* **What you have to do**
An exact restatement is required. Cover only the lines of the records from the first through the line with "concludes the proof.", and skip pictures.

Stored data entries
-*-
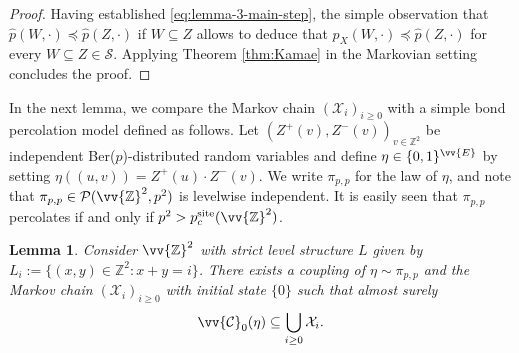 \documentclass[11pt]{article}
\newcommand{\Z}{\mathbb{Z}}
\newtheorem{lemma}{Lemma}
\theoremstyle{remark}
\begin{document}
\begin{proof}
	Having established \eqref{eq:lemma-3-main-step}, the simple observation that $\hat{p}(W,\boldsymbol{\cdot}) \preceq \hat{p}(Z,\boldsymbol{\cdot})$ if $W \subseteq Z$ allows to deduce that $p_X(W,\boldsymbol{\cdot}) \preceq\hat{p}(Z,\boldsymbol{\cdot})$ for every $W \subseteq Z \in \mathcal S$. Applying Theorem \ref{thm:Kamae} in the Markovian setting concludes the proof.
\end{proof}

In the next lemma, we compare the Markov chain $(\mathcal X_i)_{i\ge 0}$ with a simple bond percolation model defined as follows. Let $(Z^+(v),Z^-(v))_{v \in \Z^2}$ be independent Ber($p$)-distributed random variables and define $\eta \in \{0,1\}^{\vv{E}}$ by setting $\eta((u,v)) = Z^+(u) \cdot Z^-(v)$. We write $\pi_{p,p}$ for the law of $\eta$, and note that $\pi_{p,p} \in \mathcal P(\vv{\Z}^2,p^2)$ is levelwise independent. It is easily seen that $\pi_{p,p}$ percolates if and only if $p^2 > p_c^{\mathrm{site}}(\vv{\Z}^2)$.
\begin{lemma}\label{lem:markov-chain-lemma-2}
	Consider $\vv{\Z}^2$ with strict level structure $L$ given by $L_i := \{(x,y) \in \Z^2 : x+y=i \}$. There exists a coupling of $\eta \sim \pi_{p,p}$  and the Markov chain $(\mathcal X_i)_{i\ge 0}$ with initial state $\{0\}$ such that almost surely
	\begin{equation}
		\vv{\mathcal{C}}_0(\eta) \subseteq \bigcup_{i\ge 0} \mathcal X_i  .
	\end{equation}
\end{lemma}
\end{document}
-*-
* **Output for this task**
 \documentclass[11pt]{article}
\newcommand{\Z}{\mathbb{Z}}
\newtheorem{lemma}{Lemma}
\theoremstyle{remark}
\begin{document}
\begin{proof}
	Having established \eqref{eq:lemma-3-main-step}, the simple observation that $\hat{p}(W,\boldsymbol{\cdot}) \preceq \hat{p}(Z,\boldsymbol{\cdot})$ if $W \subseteq Z$ allows to deduce that $p_X(W,\boldsymbol{\cdot}) \preceq\hat{p}(Z,\boldsymbol{\cdot})$ for every $W \subseteq Z \in \mathcal S$. Applying Theorem \ref{thm:Kamae} in the Markovian setting concludes the proof.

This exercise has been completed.